Monday, April 8, 2019

Parable of the Talents





Octavia Butler’s Parable of the Talents is the second and last of her “Earthseed” books.  The first book had many virtues, this volume, however, features a great deal of repetition.  It repeats the first novel, and the characters go over past events without really adding any insights to the plot.

All in all, Earthseed should have been condensed into one novel.   The second novel provides no added value.

Thursday, April 4, 2019

Broken Vessels: a poem by Jacob Hoffman




Broken Vessels 

You girl-woman of fire hair
Next to you my love is a burnt match
Smothered years before your birth

My love is an echo of the Big Bang
The breaking of childhood vessels
A primal love slain in a cadaverous nest
That my mother wove from wire

Say what you wish with lisping glee
You lovely northern little girl
Speak your light and airy disputes
To the four winds that only adore you
While I seal my lips against ugly words
Of love that burns and gnaws

Monday, April 1, 2019

The Practical Tanya - Part Two






Chaim Miller The Practical Tanya Part Two - Gateway To Unity and Faith is the closest I have come to actually understanding the Tanya.  Miller provides a line by line, phrase by phrase, close reading of the text, both in Hebrew and English.  
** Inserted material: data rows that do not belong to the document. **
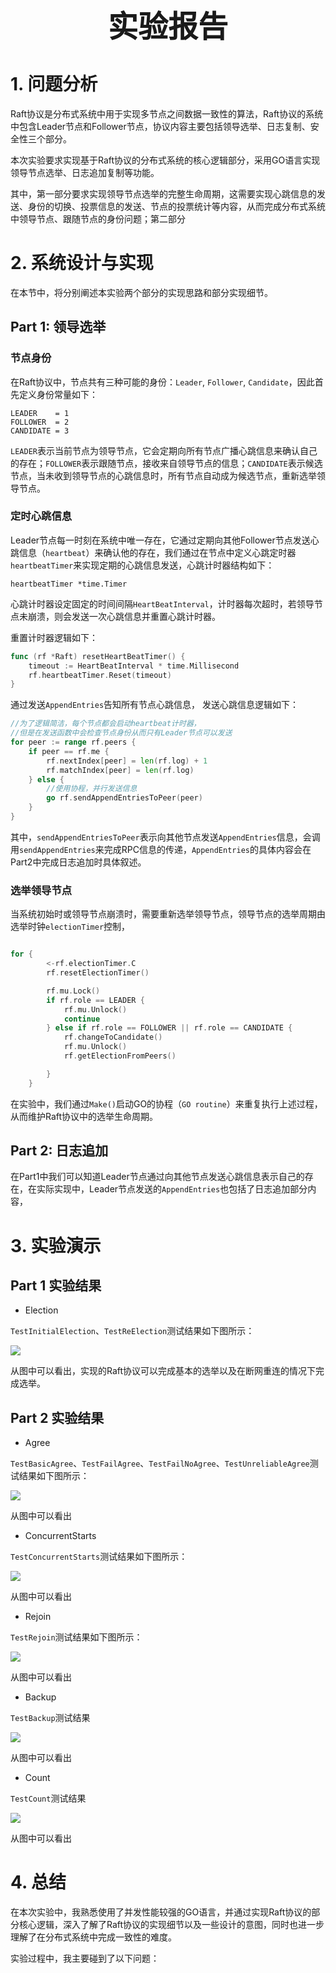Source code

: <div align='center' ><font size='70'><b>实验报告</b></font></div>



# 1. 问题分析

Raft协议是分布式系统中用于实现多节点之间数据一致性的算法，Raft协议的系统中包含Leader节点和Follower节点，协议内容主要包括领导选举、日志复制、安全性三个部分。

本次实验要求实现基于Raft协议的分布式系统的核心逻辑部分，采用GO语言实现领导节点选举、日志追加复制等功能。

其中，第一部分要求实现领导节点选举的完整生命周期，这需要实现心跳信息的发送、身份的切换、投票信息的发送、节点的投票统计等内容，从而完成分布式系统中领导节点、跟随节点的身份问题；第二部分

# 2. 系统设计与实现

在本节中，将分别阐述本实验两个部分的实现思路和部分实现细节。

## Part 1: 领导选举

### 节点身份
在Raft协议中，节点共有三种可能的身份：`Leader`, `Follower`, `Candidate`，因此首先定义身份常量如下：
```
LEADER    = 1
FOLLOWER  = 2
CANDIDATE = 3
```

`LEADER`表示当前节点为领导节点，它会定期向所有节点广播心跳信息来确认自己的存在；`FOLLOWER`表示跟随节点，接收来自领导节点的信息；`CANDIDATE`表示候选节点，当未收到领导节点的心跳信息时，所有节点自动成为候选节点，重新选举领导节点。

### 定时心跳信息
Leader节点每一时刻在系统中唯一存在，它通过定期向其他Follower节点发送心跳信息（`heartbeat`）来确认他的存在，我们通过在节点中定义心跳定时器`heartbeatTimer`来实现定期的心跳信息发送，心跳计时器结构如下：
```
heartbeatTimer *time.Timer
```

心跳计时器设定固定的时间间隔`HeartBeatInterval`，计时器每次超时，若领导节点未崩溃，则会发送一次心跳信息并重置心跳计时器。

重置计时器逻辑如下：
```GO
func (rf *Raft) resetHeartBeatTimer() {
	timeout := HeartBeatInterval * time.Millisecond
	rf.heartbeatTimer.Reset(timeout)
}

```

通过发送`AppendEntries`告知所有节点心跳信息， 发送心跳信息逻辑如下：

```GO
//为了逻辑简洁，每个节点都会启动heartbeat计时器，
//但是在发送函数中会检查节点身份从而只有Leader节点可以发送
for peer := range rf.peers {
    if peer == rf.me {
        rf.nextIndex[peer] = len(rf.log) + 1
        rf.matchIndex[peer] = len(rf.log)
    } else {
	    //使用协程，并行发送信息 
	    go rf.sendAppendEntriesToPeer(peer)
	}
}
```

其中，`sendAppendEntriesToPeer`表示向其他节点发送`AppendEntries`信息，会调用`sendAppendEntries`来完成RPC信息的传递，`AppendEntries`的具体内容会在Part2中完成日志追加时具体叙述。

### 选举领导节点

当系统初始时或领导节点崩溃时，需要重新选举领导节点，领导节点的选举周期由选举时钟`electionTimer`控制，

```GO

for {
		<-rf.electionTimer.C
		rf.resetElectionTimer()

		rf.mu.Lock()
		if rf.role == LEADER {
			rf.mu.Unlock()
			continue
		} else if rf.role == FOLLOWER || rf.role == CANDIDATE {
			rf.changeToCandidate()
			rf.mu.Unlock()
			rf.getElectionFromPeers()

		}
	}

```

在实验中，我们通过`Make()`启动GO的协程（`GO routine`）来重复执行上述过程，从而维护Raft协议中的选举生命周期。

## Part 2: 日志追加
在Part1中我们可以知道Leader节点通过向其他节点发送心跳信息表示自己的存在，在实际实现中，Leader节点发送的`AppendEntries`也包括了日志追加部分内容，

# 3. 实验演示

## Part 1 实验结果
- Election

`TestInitialElection`、`TestReElection`测试结果如下图所示：

![](pics/election.png)

从图中可以看出，实现的Raft协议可以完成基本的选举以及在断网重连的情况下完成选举。

## Part 2 实验结果
- Agree

`TestBasicAgree`、`TestFailAgree`、`TestFailNoAgree`、`TestUnreliableAgree`测试结果如下图所示：

![](pics/agree.png)

从图中可以看出

- ConcurrentStarts

`TestConcurrentStarts`测试结果如下图所示：

![](pics/concurrentStart.png)

从图中可以看出

- Rejoin

`TestRejoin`测试结果如下图所示：

![](pics/rejoin.png)

从图中可以看出

- Backup

`TestBackup`测试结果

![](pics/backup.png)

从图中可以看出

- Count

`TestCount`测试结果

![](pics/count.png)

从图中可以看出

# 4. 总结

在本次实验中，我熟悉使用了并发性能较强的GO语言，并通过实现Raft协议的部分核心逻辑，深入了解了Raft协议的实现细节以及一些设计的意图，同时也进一步理解了在分布式系统中完成一致性的难度。

实验过程中，我主要碰到了以下问题：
Despite this, I still had difficulty understanding the work on a micro level. Miller does the best he can under the confines of the Tanya’s inherent complexity.  I can understand the Tanya’s goals as a whole, but individual sections, loaded with dense theological and kabbalistic explication, can still generate frustration.

All Chasid’s attempt to be the heirs of the Baal Shem Tov's teachings.  I wonder if the Tanya is the form through which the goal should be delivered.